Records provided |

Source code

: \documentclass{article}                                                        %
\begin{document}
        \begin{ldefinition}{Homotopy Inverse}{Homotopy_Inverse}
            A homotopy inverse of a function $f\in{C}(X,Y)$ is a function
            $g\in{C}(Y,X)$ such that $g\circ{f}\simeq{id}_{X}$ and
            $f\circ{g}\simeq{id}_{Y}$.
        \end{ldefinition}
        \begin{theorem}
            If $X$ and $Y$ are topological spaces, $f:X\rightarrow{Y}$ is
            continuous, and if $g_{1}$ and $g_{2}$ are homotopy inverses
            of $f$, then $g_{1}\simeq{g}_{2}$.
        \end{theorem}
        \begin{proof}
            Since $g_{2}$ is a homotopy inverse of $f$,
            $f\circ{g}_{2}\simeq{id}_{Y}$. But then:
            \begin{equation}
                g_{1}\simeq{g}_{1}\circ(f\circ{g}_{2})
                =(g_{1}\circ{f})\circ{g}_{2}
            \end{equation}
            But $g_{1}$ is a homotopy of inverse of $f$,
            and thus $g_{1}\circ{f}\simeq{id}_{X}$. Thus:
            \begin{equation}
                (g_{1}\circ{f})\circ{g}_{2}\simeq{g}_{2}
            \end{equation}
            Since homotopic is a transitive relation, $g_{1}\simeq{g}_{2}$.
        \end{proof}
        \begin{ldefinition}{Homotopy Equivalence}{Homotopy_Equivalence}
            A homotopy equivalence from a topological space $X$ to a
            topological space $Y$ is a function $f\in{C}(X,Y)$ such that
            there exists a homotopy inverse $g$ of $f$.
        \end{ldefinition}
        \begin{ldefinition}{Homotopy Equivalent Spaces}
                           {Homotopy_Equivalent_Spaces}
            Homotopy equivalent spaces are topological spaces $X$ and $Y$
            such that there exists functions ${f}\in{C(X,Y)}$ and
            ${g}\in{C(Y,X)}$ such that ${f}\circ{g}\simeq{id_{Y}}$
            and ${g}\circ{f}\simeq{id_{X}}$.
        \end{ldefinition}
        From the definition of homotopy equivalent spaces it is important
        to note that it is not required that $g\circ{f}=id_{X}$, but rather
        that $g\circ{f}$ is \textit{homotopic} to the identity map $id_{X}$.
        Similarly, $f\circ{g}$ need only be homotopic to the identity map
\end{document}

Exercise description | Return exactly the lines from the one containing "to note that" through the last line of the records above, both included, and nothing else.

Written response |
        to note that it is not required that $g\circ{f}=id_{X}$, but rather
        that $g\circ{f}$ is \textit{homotopic} to the identity map $id_{X}$.
        Similarly, $f\circ{g}$ need only be homotopic to the identity map
\end{document}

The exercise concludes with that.